Client Credentials Flow

This flow enables server-to-server communication in BoldSign without user involvement. The app uses its client ID and secret to obtain a token for direct API access, which is ideal for automated tasks like sending onboarding documents.

How to make an API call using Client Credentials Flow

1. Create an OAuth app in BoldSign to obtain a client ID and client secret, configurable for sandbox or production environments.

Create OAuth dialog to register an app

2. Your app sends a POST request to the BoldSign token endpoint with the client ID, client secret, and scopes like BoldSign.Documents.All.

    POST 'https://account.boldsign.com/connect/token'
         -H 'Content-Type: application/x-www-form-urlencoded'
         -d 'grant_type=client_credentials'
         -d 'client_id=<your_client_id>'
         -d 'client_secret=<your_client_secret>'
         -d 'scope=<your_scopes>'

3. BoldSign validates your credentials and provides an access token that’s active for a limited duration.

    {
      "access_token": "<access_token_value>",
      "expires_in": 3600,
      "token_type": "Bearer",
      "scope": "<your_scopes>"
    }

4. Use the access token in API requests to perform actions like sending documents or retrieving statuses.

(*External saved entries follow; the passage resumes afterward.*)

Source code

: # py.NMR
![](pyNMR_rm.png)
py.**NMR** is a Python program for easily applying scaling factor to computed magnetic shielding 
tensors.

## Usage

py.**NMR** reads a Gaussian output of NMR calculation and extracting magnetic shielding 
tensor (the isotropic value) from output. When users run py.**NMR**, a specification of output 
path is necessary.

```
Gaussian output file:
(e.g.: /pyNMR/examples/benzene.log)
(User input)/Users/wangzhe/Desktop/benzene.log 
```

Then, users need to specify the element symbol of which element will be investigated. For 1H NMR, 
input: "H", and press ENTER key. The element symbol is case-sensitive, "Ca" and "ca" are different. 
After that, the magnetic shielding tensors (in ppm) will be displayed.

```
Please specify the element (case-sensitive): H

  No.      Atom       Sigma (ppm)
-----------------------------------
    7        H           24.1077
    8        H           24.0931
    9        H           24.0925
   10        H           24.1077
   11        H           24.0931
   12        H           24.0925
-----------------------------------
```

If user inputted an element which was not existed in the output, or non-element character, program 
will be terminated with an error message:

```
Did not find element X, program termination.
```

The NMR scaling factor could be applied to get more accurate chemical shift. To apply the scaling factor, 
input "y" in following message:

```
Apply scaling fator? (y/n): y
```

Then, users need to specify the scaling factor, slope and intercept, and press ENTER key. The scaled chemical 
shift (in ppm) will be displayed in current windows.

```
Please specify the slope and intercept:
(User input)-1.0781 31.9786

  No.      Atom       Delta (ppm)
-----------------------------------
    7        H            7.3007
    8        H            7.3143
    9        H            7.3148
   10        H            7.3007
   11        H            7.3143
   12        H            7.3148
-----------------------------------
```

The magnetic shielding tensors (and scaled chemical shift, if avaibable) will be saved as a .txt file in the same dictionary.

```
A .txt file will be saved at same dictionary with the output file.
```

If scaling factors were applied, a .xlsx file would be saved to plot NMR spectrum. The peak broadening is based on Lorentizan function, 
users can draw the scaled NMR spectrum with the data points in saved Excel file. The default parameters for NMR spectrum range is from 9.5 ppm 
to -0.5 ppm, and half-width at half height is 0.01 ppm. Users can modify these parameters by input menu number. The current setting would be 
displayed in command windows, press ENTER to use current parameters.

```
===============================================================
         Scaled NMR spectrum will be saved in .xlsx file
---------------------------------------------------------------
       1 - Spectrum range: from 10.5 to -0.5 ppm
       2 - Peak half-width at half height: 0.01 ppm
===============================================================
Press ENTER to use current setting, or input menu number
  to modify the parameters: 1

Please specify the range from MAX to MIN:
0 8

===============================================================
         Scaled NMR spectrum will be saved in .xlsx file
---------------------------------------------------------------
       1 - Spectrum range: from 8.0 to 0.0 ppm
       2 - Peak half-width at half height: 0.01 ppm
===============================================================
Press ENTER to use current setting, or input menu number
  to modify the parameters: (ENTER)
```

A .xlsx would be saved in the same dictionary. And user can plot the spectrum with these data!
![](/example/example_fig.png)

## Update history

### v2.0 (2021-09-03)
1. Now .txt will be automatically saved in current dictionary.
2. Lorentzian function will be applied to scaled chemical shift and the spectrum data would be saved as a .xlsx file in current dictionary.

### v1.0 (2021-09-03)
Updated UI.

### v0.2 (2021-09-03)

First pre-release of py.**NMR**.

const axios = require('axios');

// Configuration
const clientId = 'your-client-id'; // Replace with your BoldSign Client ID
const clientSecret = 'your-client-secret'; // Replace with your BoldSign Client Secret
const tokenUrl = 'https://account.boldsign.com/connect/token';
const apiUrl = 'https://api.boldsign.com/v1/document/send';

// Function to get access token using the Client Credentials flow
async function getAccessToken() {
 try {
   const authString = Buffer.from(`${clientId}:${clientSecret}`).toString('base64');
   const response = await axios.post(
     tokenUrl,
     new URLSearchParams({ grant_type: 'client_credentials', scope: 'BoldSign.Documents.All BoldSign.Templates.All', client_id: clientId, client_secret: clientSecret }),
     { headers: { Authorization: `Basic ${authString}`, 'Content-Type': 'application/x-www-form-urlencoded', }, }
   );
   return response.data.access_token;
 } catch (error) {
  console.error('Error fetching access token:', error.response?.data || error.message);
   throw error;
 }}

// Function to create and send a document
async function createAndSendDocument(accessToken) {
 try {
   const response = await axios.post(
     apiUrl,
  {
      title: 'Customer Agreement',
      files: ["data:application/{{fileType}};base64,{{base64FileContent}}"], // Your file in base64 format,
      signers: [{
        name: 'Customer Name',
        emailAddress: 'customer@example.com',
        signerOrder: 1,
         formFields: [{
            id: 'signature1',
            fieldType: 'Signature',
            pageNumber: 1,
            bounds: { x: 100, y: 100, width: 200, height: 50 },
            isRequired: true,
        }]
     }],
  },
     { headers: { Authorization: `Bearer ${accessToken}`, 'Content-Type': 'application/json', }}
   );
  console.log('Document created successfully:', response.data.documentId);
   return response.data.documentId;
 } catch (error) {
  console.error('Error creating document:', error.response?.data || error.message);
   throw error;
 }}

// Main function to execute the flow
async function automateDocumentProcessing() {
 try {
   // Step 1: Get access token
   const accessToken = await getAccessToken();
   // Step 2: Create and send document
   const documentId = await createAndSendDocument(accessToken);
  console.log('Document processing initiated. Document ID:', documentId);
 } catch (error) {
  console.error('Automation failed:', error);
 }
}
// Run the automation
automateDocumentProcessing();

5. Request a new access token with your client ID and client secret when the current one expires, as this flow does not include a refresh token.

Implicit Flow

The BoldSign Implicit Flow is designed for client-side apps like single-page web apps, since it delivers tokens directly via the browser. It’s simpler but less secure, requiring CORS settings for specified domains to enhance safety.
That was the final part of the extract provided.